The Guardian • Issue# 1964

Australian war profiteers face backlash from peace activists

Anti-war activists in and around the Brisbane region flocked together this week to protest Land Forces, a taxpayer-funded biennial exposition promoting military equipment, technology and services for Australian and Indo-Asia-Pacific armies. The blatant military violence recently and historically committed towards West Papuan and Palestinian civilians was a major focus by the protesters, who directly linked these weapons sales and the continued subjugation of these people’s lands. Workshops, concerts, tours and parades were held over the weekend in the lead-up to the midweek Land Forces conference for activists to share, create and educate each other and the general public about the arms trade.

The Disrupt Land Forces festival attracted a diverse range of protesters, including First Nations, Palestinians, West Papuans, Quakers, Greens, and a range of other peace and climate campaigners and organisations who rallied in strong solidarity against the military expo. Several activists were arrested, some on grounds of inappropriate language towards those entering the expo, and others for refusing to move from the entrance of the convention centre. Seventeen were arrested on the grounds of trespassing after entering the exhibition through a side door and occupying a military tank.

Outside the expo, the activists played loud music, banged on pots and pans, blew horns and yelled phrases such as “Baby killers” and “Murderer”, as weapons dealers entered, creating an intentionally uncomfortable experience for them behind the line of police. In addition, two Quakers, Margid Bryn Burns and Frances Long, who have both been directly affected by war, partook in a 24-hour hunger strike to protest the manufacturing and selling of weapons.

“Australia spends $98.9 million a day on so-called defence and related agendas and the governments want to see the industry grow. War-making and weapons manufacturing and trading are taking precedence over funding crucial social areas such as public housing, health, employment and education initiatives”, explained Bryn Burns.

Additionally, a weapons expo such as Land Forces only exists to serve Australian and US imperialist projects. West Papua is a prime example of this, as weapons continue to be pointed at these First Nations people as they watch their lands and waters being destroyed in the name of oil, gas, gold and palm oil. The US-Israeli colonialist project continues in Palestine, as a grossly disproportionately high number of Palestinians are murdered and continue to have their homelands stolen from them. First Nations people in Australia have a direct connection to these struggles as colonised people with a long history of resistance.

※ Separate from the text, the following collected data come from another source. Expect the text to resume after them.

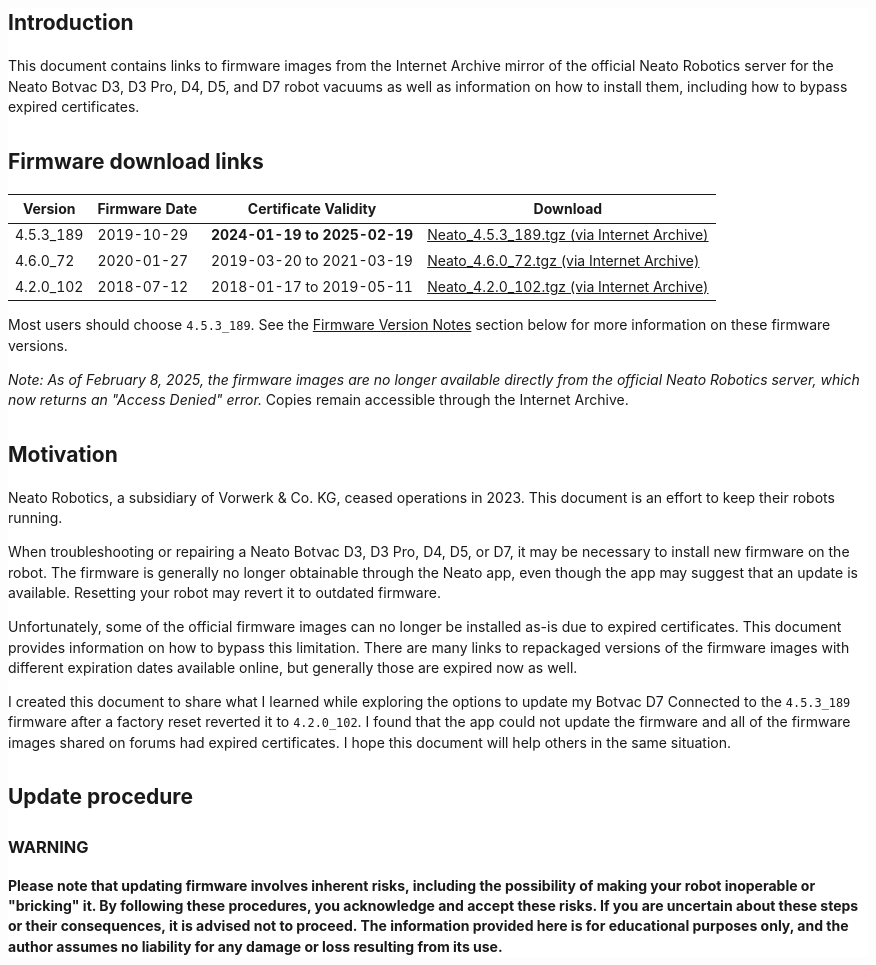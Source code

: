

## Introduction

This document contains links to firmware images from the Internet Archive mirror of the official Neato Robotics server for the Neato Botvac D3, D3 Pro, D4, D5, and D7 robot vacuums as well as information on how to install them, including how to bypass expired certificates.

## Firmware download links

| Version   | Firmware Date | Certificate Validity         | Download   |
|-----------|---------------|------------------------------|------------|
| 4.5.3_189 | 2019-10-29    | **2024-01-19 to 2025-02-19** | [Neato_4.5.3_189.tgz (via Internet Archive)](https://web.archive.org/web/20240506174708/https://neatorobotics-ota.s3.amazonaws.com/production/Neato_4.5.3_189.tgz) |
| 4.6.0_72  | 2020-01-27    | 2019-03-20 to 2021-03-19     | [Neato_4.6.0_72.tgz (via Internet Archive)](https://web.archive.org/web/20240506174741/https://neatorobotics-ota.s3.amazonaws.com/production/Neato_4.6.0_72.tgz) |
| 4.2.0_102 | 2018-07-12    | 2018-01-17 to 2019-05-11     | [Neato_4.2.0_102.tgz (via Internet Archive)](https://web.archive.org/web/20240506174833/https://neatorobotics-ota.s3.amazonaws.com/production/Neato_4.2.0_102.tgz) |

Most users should choose `4.5.3_189`. See the [Firmware Version Notes](#firmware-version-notes) section below for more information on these firmware versions.

*Note: As of February 8, 2025, the firmware images are no longer available directly from the official Neato Robotics server, which now returns an "Access Denied" error.* Copies remain accessible through the Internet Archive.

## Motivation

Neato Robotics, a subsidiary of Vorwerk & Co. KG, ceased operations in 2023. This document is an effort to keep their robots running.

When troubleshooting or repairing a Neato Botvac D3, D3 Pro, D4, D5, or D7, it may be necessary to install new firmware on the robot. The firmware is generally no longer obtainable through the Neato app, even though the app may suggest that an update is available. Resetting your robot may revert it to outdated firmware.

Unfortunately, some of the official firmware images can no longer be installed as-is due to expired certificates. This document provides information on how to bypass this limitation. There are many links to repackaged versions of the firmware images with different expiration dates available online, but generally those are expired now as well.

I created this document to share what I learned while exploring the options to update my Botvac D7 Connected to the `4.5.3_189` firmware after a factory reset reverted it to `4.2.0_102`. I found that the app could not update the firmware and all of the firmware images shared on forums had expired certificates. I hope this document will help others in the same situation.

## Update procedure

### WARNING

**Please note that updating firmware involves inherent risks, including the possibility of making your robot inoperable or "bricking" it. By following these procedures, you acknowledge and accept these risks. If you are uncertain about these steps or their consequences, it is advised not to proceed. The information provided here is for educational purposes only, and the author assumes no liability for any damage or loss resulting from its use.**
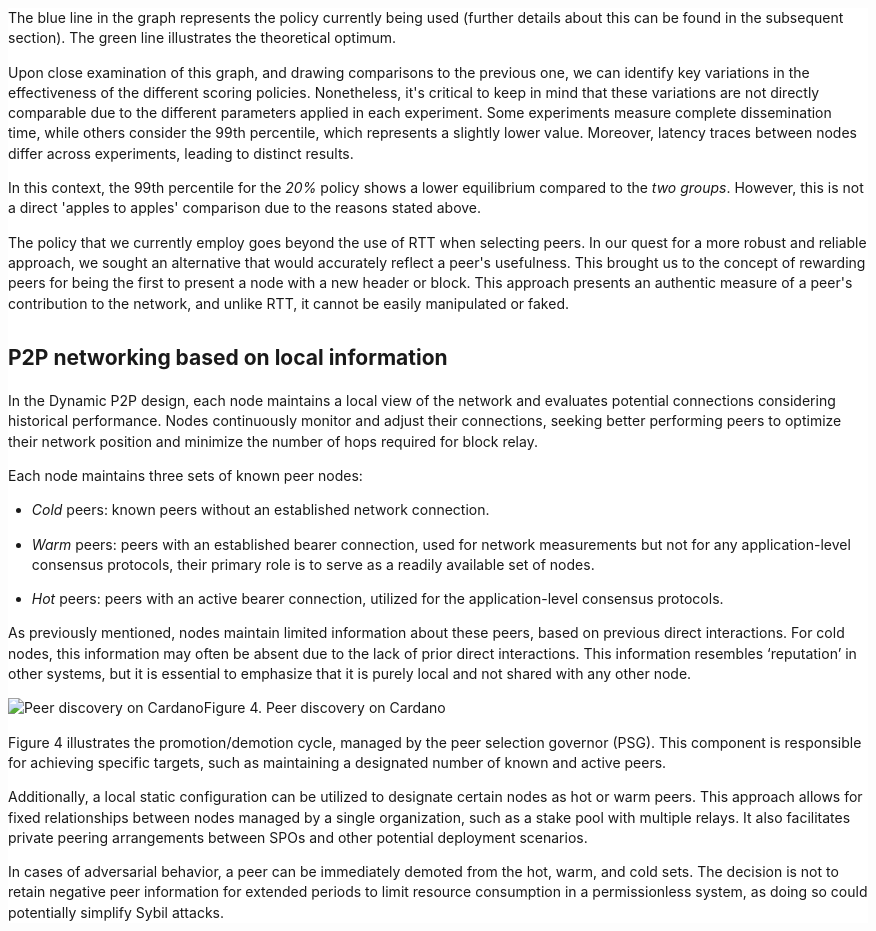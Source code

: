 The blue line in the graph represents the policy currently being used (further details about this can be found in the subsequent section). The green line illustrates the theoretical optimum.

Upon close examination of this graph, and drawing comparisons to the previous one, we can identify key variations in the effectiveness of the different scoring policies. Nonetheless, it's critical to keep in mind that these variations are not directly comparable due to the different parameters applied in each experiment. Some experiments measure complete dissemination time, while others consider the 99th percentile, which represents a slightly lower value. Moreover, latency traces between nodes differ across experiments, leading to distinct results.

In this context, the 99th percentile for the _20%_ policy shows a lower equilibrium compared to the _two groups_. However, this is not a direct 'apples to apples' comparison due to the reasons stated above.

The policy that we currently employ goes beyond the use of RTT when selecting peers. In our quest for a more robust and reliable approach, we sought an alternative that would accurately reflect a peer's usefulness. This brought us to the concept of rewarding peers for being the first to present a node with a new header or block. This approach presents an authentic measure of a peer's contribution to the network, and unlike RTT, it cannot be easily manipulated or faked.

## P2P networking based on local information

In the Dynamic P2P design, each node maintains a local view of the network and evaluates potential connections considering historical performance. Nodes continuously monitor and adjust their connections, seeking better performing peers to optimize their network position and minimize the number of hops required for block relay.

Each node maintains three sets of known peer nodes:

*   _Cold_ peers: known peers without an established network connection.
    
*   _Warm_ peers: peers with an established bearer connection, used for network measurements but not for any application-level consensus protocols, their primary role is to serve as a readily available set of nodes.
    
*   _Hot_ peers: peers with an active bearer connection, utilized for the application-level consensus protocols.
    

As previously mentioned, nodes maintain limited information about these peers, based on previous direct interactions. For cold nodes, this information may often be absent due to the lack of prior direct interactions. This information resembles ‘reputation’ in other systems, but it is essential to emphasize that it is purely local and not shared with any other node.

  
![Peer discovery on Cardano](https://ucarecdn.com/dc9ceaf1-8b23-45cd-a860-f2b03349e8f0/)Figure 4. Peer discovery on Cardano

Figure 4 illustrates the promotion/demotion cycle, managed by the peer selection governor (PSG). This component is responsible for achieving specific targets, such as maintaining a designated number of known and active peers.

Additionally, a local static configuration can be utilized to designate certain nodes as hot or warm peers. This approach allows for fixed relationships between nodes managed by a single organization, such as a stake pool with multiple relays. It also facilitates private peering arrangements between SPOs and other potential deployment scenarios.

In cases of adversarial behavior, a peer can be immediately demoted from the hot, warm, and cold sets. The decision is not to retain negative peer information for extended periods to limit resource consumption in a permissionless system, as doing so could potentially simplify Sybil attacks.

While the disruptions to the Land Forces conference have proven to demonstrate a clear rejection of Australia’s participation in war crimes, the question of how to make lasting change to Australia’s foreign policy still lingers. Once the conference is over and the deals have been made, the ability to change outcomes for those being subjugated by the US and Australia remains questionable. Weapons continue to be sold to Saudi Arabia, one of Australia’s biggest customers, in order to subjugate the people of Yemen, who are living in abject poverty and fear. Australian Whistleblowers still remain threatened or imprisoned for exposing SAS war crimes in the Middle East.

While disruption to conferences like these remains important, it is essential that the working class become engaged in peace action through trade unions, to make crucial and lasting change. A range of strategies must continue to be discussed to put pressure on Australia’s subservience to the US, to work towards behaving as a peaceful nation in world affairs.